WORK ITEM: Because the copy must hold no pictures, return the data below with all of its words intact.

INPUT FOR THIS TASK:

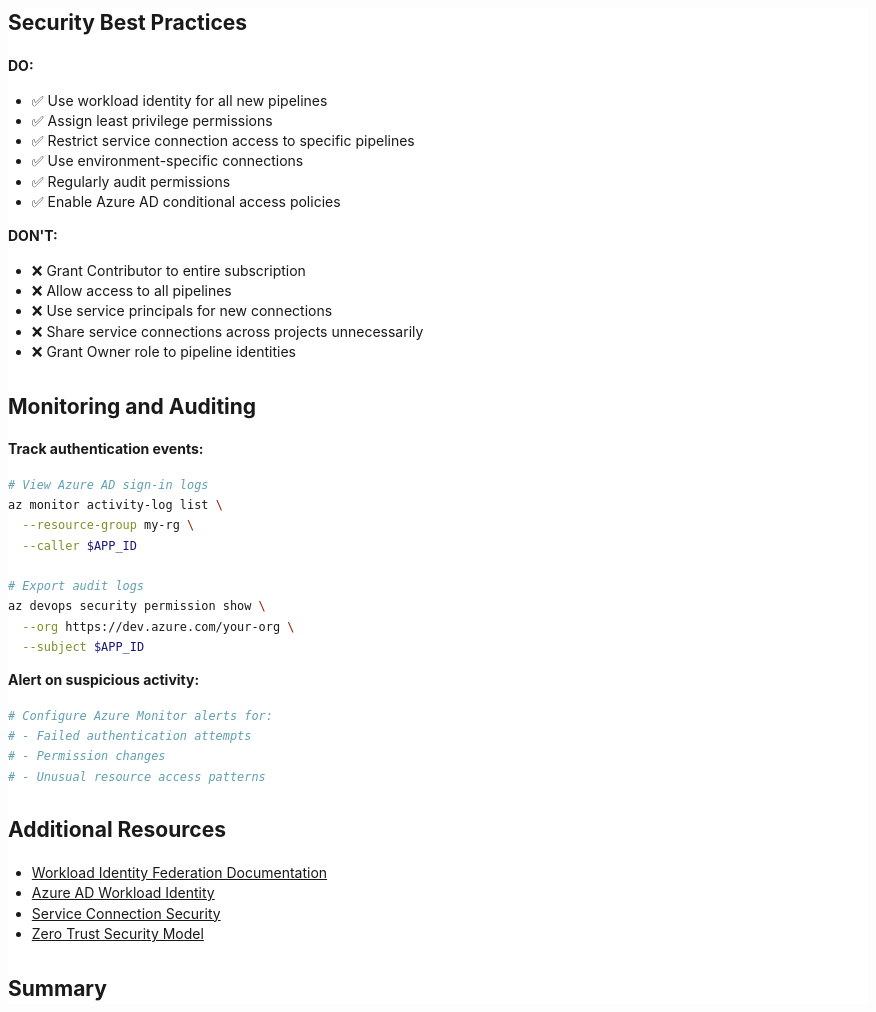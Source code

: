 ## Security Best Practices

**DO:**
- ✅ Use workload identity for all new pipelines
- ✅ Assign least privilege permissions
- ✅ Restrict service connection access to specific pipelines
- ✅ Use environment-specific connections
- ✅ Regularly audit permissions
- ✅ Enable Azure AD conditional access policies

**DON'T:**
- ❌ Grant Contributor to entire subscription
- ❌ Allow access to all pipelines
- ❌ Use service principals for new connections
- ❌ Share service connections across projects unnecessarily
- ❌ Grant Owner role to pipeline identities

## Monitoring and Auditing

**Track authentication events:**
```bash
# View Azure AD sign-in logs
az monitor activity-log list \
  --resource-group my-rg \
  --caller $APP_ID

# Export audit logs
az devops security permission show \
  --org https://dev.azure.com/your-org \
  --subject $APP_ID
```

**Alert on suspicious activity:**
```yaml
# Configure Azure Monitor alerts for:
# - Failed authentication attempts
# - Permission changes
# - Unusual resource access patterns
```

## Additional Resources

- [Workload Identity Federation Documentation](https://learn.microsoft.com/azure/devops/pipelines/library/connect-to-azure)
- [Azure AD Workload Identity](https://learn.microsoft.com/azure/active-directory/workload-identities/workload-identities-overview)
- [Service Connection Security](https://learn.microsoft.com/azure/devops/pipelines/library/service-endpoints)
- [Zero Trust Security Model](https://learn.microsoft.com/security/zero-trust/zero-trust-overview)

## Summary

YOUR RESPONSE:
Source code

: ## Security Best Practices

**DO:**
- ✅ Use workload identity for all new pipelines
- ✅ Assign least privilege permissions
- ✅ Restrict service connection access to specific pipelines
- ✅ Use environment-specific connections
- ✅ Regularly audit permissions
- ✅ Enable Azure AD conditional access policies

**DON'T:**
- ❌ Grant Contributor to entire subscription
- ❌ Allow access to all pipelines
- ❌ Use service principals for new connections
- ❌ Share service connections across projects unnecessarily
- ❌ Grant Owner role to pipeline identities

## Monitoring and Auditing

**Track authentication events:**
```bash
# View Azure AD sign-in logs
az monitor activity-log list \
  --resource-group my-rg \
  --caller $APP_ID

# Export audit logs
az devops security permission show \
  --org https://dev.azure.com/your-org \
  --subject $APP_ID
```

**Alert on suspicious activity:**
```yaml
# Configure Azure Monitor alerts for:
# - Failed authentication attempts
# - Permission changes
# - Unusual resource access patterns
```

## Additional Resources

- [Workload Identity Federation Documentation](https://learn.microsoft.com/azure/devops/pipelines/library/connect-to-azure)
- [Azure AD Workload Identity](https://learn.microsoft.com/azure/active-directory/workload-identities/workload-identities-overview)
- [Service Connection Security](https://learn.microsoft.com/azure/devops/pipelines/library/service-endpoints)
- [Zero Trust Security Model](https://learn.microsoft.com/security/zero-trust/zero-trust-overview)

## Summary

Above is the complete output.